*** Data provided Section Begins ***
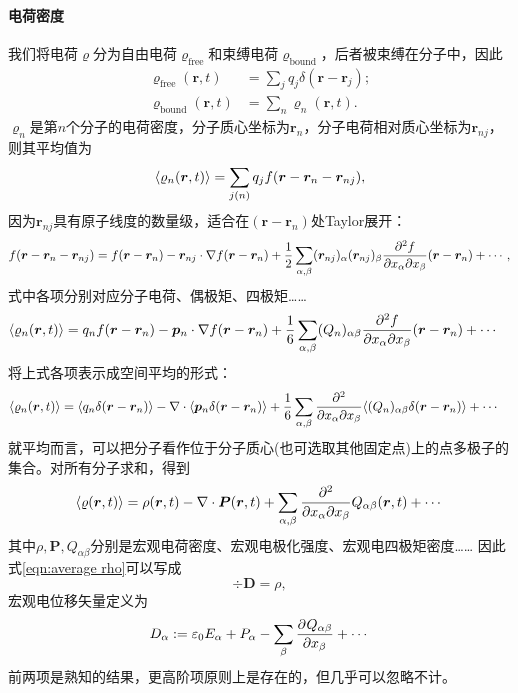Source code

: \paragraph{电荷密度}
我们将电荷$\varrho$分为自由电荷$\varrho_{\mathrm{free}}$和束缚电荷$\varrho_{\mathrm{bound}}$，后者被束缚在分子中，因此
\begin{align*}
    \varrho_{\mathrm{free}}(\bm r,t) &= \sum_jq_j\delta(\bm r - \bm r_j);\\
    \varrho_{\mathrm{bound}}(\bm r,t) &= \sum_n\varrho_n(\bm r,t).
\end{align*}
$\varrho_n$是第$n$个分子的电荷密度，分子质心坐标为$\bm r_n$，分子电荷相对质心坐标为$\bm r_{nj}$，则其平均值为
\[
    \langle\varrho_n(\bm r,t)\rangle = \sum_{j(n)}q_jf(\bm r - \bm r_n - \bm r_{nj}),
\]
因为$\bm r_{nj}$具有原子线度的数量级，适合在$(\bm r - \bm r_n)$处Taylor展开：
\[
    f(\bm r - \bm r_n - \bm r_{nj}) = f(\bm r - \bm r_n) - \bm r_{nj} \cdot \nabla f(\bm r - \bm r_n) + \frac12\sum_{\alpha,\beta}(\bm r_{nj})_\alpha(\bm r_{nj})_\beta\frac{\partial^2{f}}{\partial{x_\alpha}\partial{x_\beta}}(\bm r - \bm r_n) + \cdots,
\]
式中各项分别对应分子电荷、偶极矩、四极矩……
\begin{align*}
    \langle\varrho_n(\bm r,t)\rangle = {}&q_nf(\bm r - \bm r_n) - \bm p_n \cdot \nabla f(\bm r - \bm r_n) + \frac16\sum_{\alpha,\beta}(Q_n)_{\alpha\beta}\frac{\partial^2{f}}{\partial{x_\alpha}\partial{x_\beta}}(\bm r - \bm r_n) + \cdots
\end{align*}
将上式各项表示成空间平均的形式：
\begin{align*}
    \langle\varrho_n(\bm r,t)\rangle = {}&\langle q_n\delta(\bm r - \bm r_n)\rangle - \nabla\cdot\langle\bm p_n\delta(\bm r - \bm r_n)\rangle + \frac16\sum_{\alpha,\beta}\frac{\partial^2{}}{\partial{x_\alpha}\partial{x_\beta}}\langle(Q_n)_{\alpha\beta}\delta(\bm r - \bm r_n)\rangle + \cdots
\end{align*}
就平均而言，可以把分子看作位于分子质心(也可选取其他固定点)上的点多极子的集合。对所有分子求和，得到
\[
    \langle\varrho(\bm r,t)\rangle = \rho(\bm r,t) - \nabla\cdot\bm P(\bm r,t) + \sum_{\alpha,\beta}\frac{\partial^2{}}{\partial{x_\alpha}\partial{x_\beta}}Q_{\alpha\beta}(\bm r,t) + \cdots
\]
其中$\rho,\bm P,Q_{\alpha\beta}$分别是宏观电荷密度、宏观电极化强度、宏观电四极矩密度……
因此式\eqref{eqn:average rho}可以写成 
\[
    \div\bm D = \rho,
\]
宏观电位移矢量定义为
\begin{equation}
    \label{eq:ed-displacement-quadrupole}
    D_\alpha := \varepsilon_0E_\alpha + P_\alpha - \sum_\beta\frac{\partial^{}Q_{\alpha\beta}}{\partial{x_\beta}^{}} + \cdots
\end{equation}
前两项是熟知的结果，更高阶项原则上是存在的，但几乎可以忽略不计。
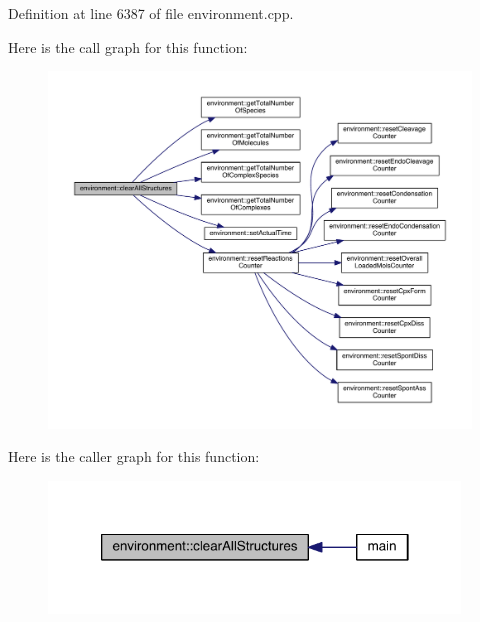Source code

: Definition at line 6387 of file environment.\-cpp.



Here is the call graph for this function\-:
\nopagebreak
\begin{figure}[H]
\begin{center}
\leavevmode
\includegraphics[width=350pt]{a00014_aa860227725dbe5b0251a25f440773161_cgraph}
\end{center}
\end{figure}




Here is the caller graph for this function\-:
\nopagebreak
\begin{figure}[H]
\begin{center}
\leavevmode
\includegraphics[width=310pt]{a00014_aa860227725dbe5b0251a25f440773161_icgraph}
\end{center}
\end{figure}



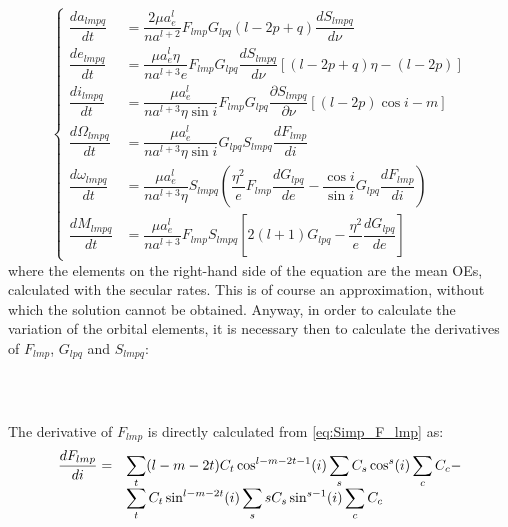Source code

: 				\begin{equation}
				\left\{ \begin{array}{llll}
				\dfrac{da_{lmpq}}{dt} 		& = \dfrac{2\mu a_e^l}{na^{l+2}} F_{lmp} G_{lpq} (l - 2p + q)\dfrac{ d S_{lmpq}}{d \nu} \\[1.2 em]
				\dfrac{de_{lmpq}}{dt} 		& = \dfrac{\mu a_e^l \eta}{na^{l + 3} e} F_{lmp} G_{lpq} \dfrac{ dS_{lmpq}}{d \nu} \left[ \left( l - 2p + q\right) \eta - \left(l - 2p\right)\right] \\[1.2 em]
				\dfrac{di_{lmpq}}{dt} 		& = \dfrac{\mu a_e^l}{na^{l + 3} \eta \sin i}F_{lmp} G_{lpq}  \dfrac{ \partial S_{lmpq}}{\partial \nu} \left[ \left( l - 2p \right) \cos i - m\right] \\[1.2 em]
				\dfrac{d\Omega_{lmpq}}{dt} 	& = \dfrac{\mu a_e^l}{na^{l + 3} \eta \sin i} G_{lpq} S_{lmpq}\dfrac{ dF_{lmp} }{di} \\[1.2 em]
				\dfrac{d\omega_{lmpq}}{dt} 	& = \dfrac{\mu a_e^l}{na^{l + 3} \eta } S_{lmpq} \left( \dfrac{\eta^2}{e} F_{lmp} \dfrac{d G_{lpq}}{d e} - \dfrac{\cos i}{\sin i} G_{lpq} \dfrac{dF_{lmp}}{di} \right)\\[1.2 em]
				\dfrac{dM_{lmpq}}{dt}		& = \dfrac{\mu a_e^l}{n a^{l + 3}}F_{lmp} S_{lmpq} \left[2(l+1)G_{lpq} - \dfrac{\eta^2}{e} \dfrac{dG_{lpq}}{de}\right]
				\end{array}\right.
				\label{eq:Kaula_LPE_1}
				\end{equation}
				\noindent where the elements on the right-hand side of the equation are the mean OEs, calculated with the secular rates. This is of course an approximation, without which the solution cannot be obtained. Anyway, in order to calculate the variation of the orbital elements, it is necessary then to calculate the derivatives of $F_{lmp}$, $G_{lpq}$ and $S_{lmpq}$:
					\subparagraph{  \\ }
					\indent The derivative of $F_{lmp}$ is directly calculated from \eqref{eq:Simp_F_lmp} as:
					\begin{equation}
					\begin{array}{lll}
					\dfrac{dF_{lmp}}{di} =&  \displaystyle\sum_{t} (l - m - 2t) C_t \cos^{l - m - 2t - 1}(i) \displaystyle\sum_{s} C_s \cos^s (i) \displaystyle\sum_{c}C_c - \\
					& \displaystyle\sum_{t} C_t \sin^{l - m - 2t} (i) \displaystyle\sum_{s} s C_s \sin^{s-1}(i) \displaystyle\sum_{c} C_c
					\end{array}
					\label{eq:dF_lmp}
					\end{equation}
*** Data provided Section Ends ***
■ Your task ■
The lines you need are those holding the word "eqref"; copy each of them from the material above.

■ Answer below ■
因此式\eqref{eqn:average rho}可以写成 
					\indent The derivative of $F_{lmp}$ is directly calculated from \eqref{eq:Simp_F_lmp} as:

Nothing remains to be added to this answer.